In 1054 the religious division of “Old Rome” and “New Rome” became permanent as Catholic and Orthodox Christianity parted company. Russian Christianity was firmly rooted in the Orthodox sphere in theology, ecclesiology, literature, and liturgy.


In the 13th century Western crusaders conquered Constantinople and much of the Byzantine Empire in the Fourth Crusade and sought to impose Catholic Christianity on the Orthodox empire, while Orthodoxy in Russia suffered a blow as the Mongols destroyed Kiev and established their hegemony that lasted into the late 15th century.

With the destruction of Kiev and the Mongol dominance of the Slavic southern region, the northern city of Moscow began to rise in prominence in the 14th century. In the first quarter of the 14th century the metropolitan of Russia (the highest ranking Orthodox bishop, formerly at Kiev) chose to settle in the city of Moscow.

With the support of the church, Dimitri Donkoi, grand duke of Moscow, defeated the Mongols at the Battle of Kulikovo in 1380. Though their hegemony lasted another century, the Mongol hold on northern Russia was weakened and the prestige of Moscow greatly enhanced.

Moscow viewed itself as upholding the mantle of Orthodoxy against the hostile forces of Catholic Christianity, which had been attacking Orthodox Russia via Teutonic, Knights, Swedes, Poles, and Lithuanians in the 13th and 14th centuries as well as non-Christian forces, such as the Mongols.

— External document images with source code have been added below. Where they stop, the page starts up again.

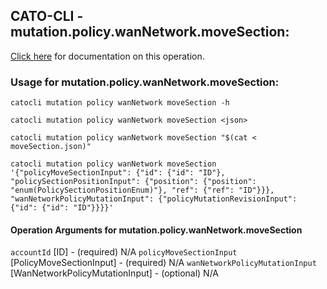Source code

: 
## CATO-CLI - mutation.policy.wanNetwork.moveSection:
[Click here](https://api.catonetworks.com/documentation/#mutation-moveSection) for documentation on this operation.

### Usage for mutation.policy.wanNetwork.moveSection:

`catocli mutation policy wanNetwork moveSection -h`

`catocli mutation policy wanNetwork moveSection <json>`

`catocli mutation policy wanNetwork moveSection "$(cat < moveSection.json)"`

`catocli mutation policy wanNetwork moveSection '{"policyMoveSectionInput": {"id": {"id": "ID"}, "policySectionPositionInput": {"position": {"position": "enum(PolicySectionPositionEnum)"}, "ref": {"ref": "ID"}}}, "wanNetworkPolicyMutationInput": {"policyMutationRevisionInput": {"id": {"id": "ID"}}}}'`

#### Operation Arguments for mutation.policy.wanNetwork.moveSection ####
`accountId` [ID] - (required) N/A 
`policyMoveSectionInput` [PolicyMoveSectionInput] - (required) N/A 
`wanNetworkPolicyMutationInput` [WanNetworkPolicyMutationInput] - (optional) N/A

Up to this time, the metropolitan of Russia was selected by the Orthodox patriarch of Constantinople. This changed however after the Council of Ferrara-Florence in 1438–39, when the Byzantine Empire, faced with the overwhelming threat of the Muslim Ottoman Turks, submitted the Orthodox Church to the papacy.

Battle of Kulikovo
Battle of Kulikovo

Moscow and Russian Orthodoxy rejected this church council and its submission as antithetical to true Christianity. Henceforth, the Russian church was independent from Constantinopolitan control.

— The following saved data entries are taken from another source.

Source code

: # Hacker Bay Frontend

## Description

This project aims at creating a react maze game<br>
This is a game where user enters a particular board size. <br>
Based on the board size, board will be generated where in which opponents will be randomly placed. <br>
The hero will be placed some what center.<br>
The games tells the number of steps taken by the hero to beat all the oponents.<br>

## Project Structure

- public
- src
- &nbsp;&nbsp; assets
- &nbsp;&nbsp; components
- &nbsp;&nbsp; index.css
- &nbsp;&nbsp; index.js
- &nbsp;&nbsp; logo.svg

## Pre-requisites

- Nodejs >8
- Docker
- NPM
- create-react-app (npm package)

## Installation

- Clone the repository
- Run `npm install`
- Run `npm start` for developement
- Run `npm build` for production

In 1453 Constantinople or “New Rome” fell to the Ottoman Turks. Russian czar Ivan III “the Great” (reigned 1462–1505) married the niece of the last Byzantine emperor and inherited the mantle of the Christian empire that had been established by Constantine I (d. 337), the founder of “New Rome.”

The Russians understood that God had allowed “Old Rome” to be sacked by Germans in the fifth century and shifted the imperial and religious center of Christendom to Constantinople. Now God had decreed that Second Rome should fall.

With the other Eastern Patriarchates (Alexandria, Antioch, Jerusalem) also in Muslim hands, it appeared to the Russian church that it clearly stood as the champion of Orthodoxy and the heir apparent to Orthodox Christian leadership: It was the Third Rome.

Russian monk Philotheus of Pskov articulated this most clearly in his letter to Czar Basil III in 1510: “Two Romes have fallen, but the third stands and a fourth there shall not be.” The czar of Moscow became the new protector of Orthodoxy and in the later 16th century the metropolitan of Moscow was promoted to the rank of patriarch.